Can two companies who are in last place in their respective markets become more competitive by teaming up? Dish and T-Mobile seem to think so. According to a report from the Wall Street Journal, Dish and T-Mobile are in talks for a merger of their two companies. Supposedly, they have even already planned to have John Legere stay on as the CEO of the new conglomerate. Here's a quote with some of the details,
The two sides are in close agreement about what the combined company would look like, with Dish Chief Executive Charlie Ergen becoming the company’s chairman and his T-Mobile counterpart, John Legere, serving as the combined company’s CEO, the people said.
Tougher questions about a purchase price and the mix of cash and stock that would be used to pay for a deal remain unresolved, the people said. One of the people characterized the talks as at “the formative stage,” and said an agreement might not ultimately be hammered out.
The most interesting thing about this proposed merger is that it would likely not even warrant any passing concern from US regulatory agencies, because the result certainly wouldn't create a monopoly in either respective market.

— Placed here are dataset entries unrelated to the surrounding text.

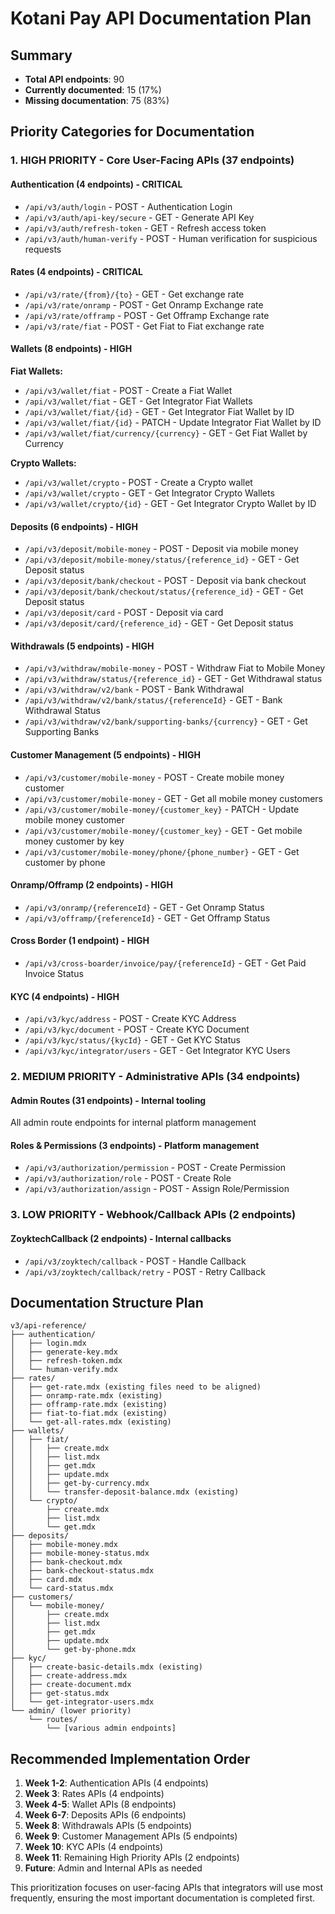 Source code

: # Kotani Pay API Documentation Plan

## Summary
- **Total API endpoints**: 90
- **Currently documented**: 15 (17%)
- **Missing documentation**: 75 (83%)

## Priority Categories for Documentation

### 1. HIGH PRIORITY - Core User-Facing APIs (37 endpoints)

#### Authentication (4 endpoints) - CRITICAL
- `/api/v3/auth/login` - POST - Authentication Login
- `/api/v3/auth/api-key/secure` - GET - Generate API Key
- `/api/v3/auth/refresh-token` - GET - Refresh access token
- `/api/v3/auth/human-verify` - POST - Human verification for suspicious requests

#### Rates (4 endpoints) - CRITICAL
- `/api/v3/rate/{from}/{to}` - GET - Get exchange rate
- `/api/v3/rate/onramp` - POST - Get Onramp Exchange rate
- `/api/v3/rate/offramp` - POST - Get Offramp Exchange rate
- `/api/v3/rate/fiat` - POST - Get Fiat to Fiat exchange rate

#### Wallets (8 endpoints) - HIGH
**Fiat Wallets:**
- `/api/v3/wallet/fiat` - POST - Create a Fiat Wallet
- `/api/v3/wallet/fiat` - GET - Get Integrator Fiat Wallets
- `/api/v3/wallet/fiat/{id}` - GET - Get Integrator Fiat Wallet by ID
- `/api/v3/wallet/fiat/{id}` - PATCH - Update Integrator Fiat Wallet by ID
- `/api/v3/wallet/fiat/currency/{currency}` - GET - Get Fiat Wallet by Currency

**Crypto Wallets:**
- `/api/v3/wallet/crypto` - POST - Create a Crypto wallet
- `/api/v3/wallet/crypto` - GET - Get Integrator Crypto Wallets
- `/api/v3/wallet/crypto/{id}` - GET - Get Integrator Crypto Wallet by ID

#### Deposits (6 endpoints) - HIGH
- `/api/v3/deposit/mobile-money` - POST - Deposit via mobile money
- `/api/v3/deposit/mobile-money/status/{reference_id}` - GET - Get Deposit status
- `/api/v3/deposit/bank/checkout` - POST - Deposit via bank checkout
- `/api/v3/deposit/bank/checkout/status/{reference_id}` - GET - Get Deposit status
- `/api/v3/deposit/card` - POST - Deposit via card
- `/api/v3/deposit/card/{reference_id}` - GET - Get Deposit status

#### Withdrawals (5 endpoints) - HIGH
- `/api/v3/withdraw/mobile-money` - POST - Withdraw Fiat to Mobile Money
- `/api/v3/withdraw/status/{reference_id}` - GET - Get Withdrawal status
- `/api/v3/withdraw/v2/bank` - POST - Bank Withdrawal
- `/api/v3/withdraw/v2/bank/status/{referenceId}` - GET - Bank Withdrawal Status
- `/api/v3/withdraw/v2/bank/supporting-banks/{currency}` - GET - Get Supporting Banks

#### Customer Management (5 endpoints) - HIGH
- `/api/v3/customer/mobile-money` - POST - Create mobile money customer
- `/api/v3/customer/mobile-money` - GET - Get all mobile money customers
- `/api/v3/customer/mobile-money/{customer_key}` - PATCH - Update mobile money customer
- `/api/v3/customer/mobile-money/{customer_key}` - GET - Get mobile money customer by key
- `/api/v3/customer/mobile-money/phone/{phone_number}` - GET - Get customer by phone

#### Onramp/Offramp (2 endpoints) - HIGH
- `/api/v3/onramp/{referenceId}` - GET - Get Onramp Status
- `/api/v3/offramp/{referenceId}` - GET - Get Offramp Status

#### Cross Border (1 endpoint) - HIGH
- `/api/v3/cross-boarder/invoice/pay/{referenceId}` - GET - Get Paid Invoice Status

#### KYC (4 endpoints) - HIGH
- `/api/v3/kyc/address` - POST - Create KYC Address
- `/api/v3/kyc/document` - POST - Create KYC Document
- `/api/v3/kyc/status/{kycId}` - GET - Get KYC Status
- `/api/v3/kyc/integrator/users` - GET - Get Integrator KYC Users

### 2. MEDIUM PRIORITY - Administrative APIs (34 endpoints)

#### Admin Routes (31 endpoints) - Internal tooling
All admin route endpoints for internal platform management

#### Roles & Permissions (3 endpoints) - Platform management
- `/api/v3/authorization/permission` - POST - Create Permission
- `/api/v3/authorization/role` - POST - Create Role
- `/api/v3/authorization/assign` - POST - Assign Role/Permission

### 3. LOW PRIORITY - Webhook/Callback APIs (2 endpoints)

#### ZoyktechCallback (2 endpoints) - Internal callbacks
- `/api/v3/zoyktech/callback` - POST - Handle Callback
- `/api/v3/zoyktech/callback/retry` - POST - Retry Callback

## Documentation Structure Plan

```
v3/api-reference/
├── authentication/
│   ├── login.mdx
│   ├── generate-key.mdx
│   ├── refresh-token.mdx
│   └── human-verify.mdx
├── rates/
│   ├── get-rate.mdx (existing files need to be aligned)
│   ├── onramp-rate.mdx (existing)
│   ├── offramp-rate.mdx (existing)
│   ├── fiat-to-fiat.mdx (existing)
│   └── get-all-rates.mdx (existing)
├── wallets/
│   ├── fiat/
│   │   ├── create.mdx
│   │   ├── list.mdx
│   │   ├── get.mdx
│   │   ├── update.mdx
│   │   ├── get-by-currency.mdx
│   │   └── transfer-deposit-balance.mdx (existing)
│   └── crypto/
│       ├── create.mdx
│       ├── list.mdx
│       └── get.mdx
├── deposits/
│   ├── mobile-money.mdx
│   ├── mobile-money-status.mdx
│   ├── bank-checkout.mdx
│   ├── bank-checkout-status.mdx
│   ├── card.mdx
│   └── card-status.mdx
├── customers/
│   └── mobile-money/
│       ├── create.mdx
│       ├── list.mdx
│       ├── get.mdx
│       ├── update.mdx
│       └── get-by-phone.mdx
├── kyc/
│   ├── create-basic-details.mdx (existing)
│   ├── create-address.mdx
│   ├── create-document.mdx
│   ├── get-status.mdx
│   └── get-integrator-users.mdx
└── admin/ (lower priority)
    └── routes/
        └── [various admin endpoints]
```

## Recommended Implementation Order

1. **Week 1-2**: Authentication APIs (4 endpoints)
2. **Week 3**: Rates APIs (4 endpoints) 
3. **Week 4-5**: Wallet APIs (8 endpoints)
4. **Week 6-7**: Deposits APIs (6 endpoints)
5. **Week 8**: Withdrawals APIs (5 endpoints)
6. **Week 9**: Customer Management APIs (5 endpoints)
7. **Week 10**: KYC APIs (4 endpoints)
8. **Week 11**: Remaining High Priority APIs (2 endpoints)
9. **Future**: Admin and Internal APIs as needed

This prioritization focuses on user-facing APIs that integrators will use most frequently, ensuring the most important documentation is completed first.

Interestingly, both companies have been trying to work out deals for some time throughout the industry. T-Mobile has been trying to pawn itself off with no luck for years, and Dish has actually tried to purchase various telecoms companies on more than one occasion. In fact, Dish was actually interested in buying T-Mobile before the merger with AT&T failed several years ago.
For now, it's nothing but a plan the two companies are trying to iron out. If they can reach a viable consensus, we will likely see them move forward with the merger by the end of the year.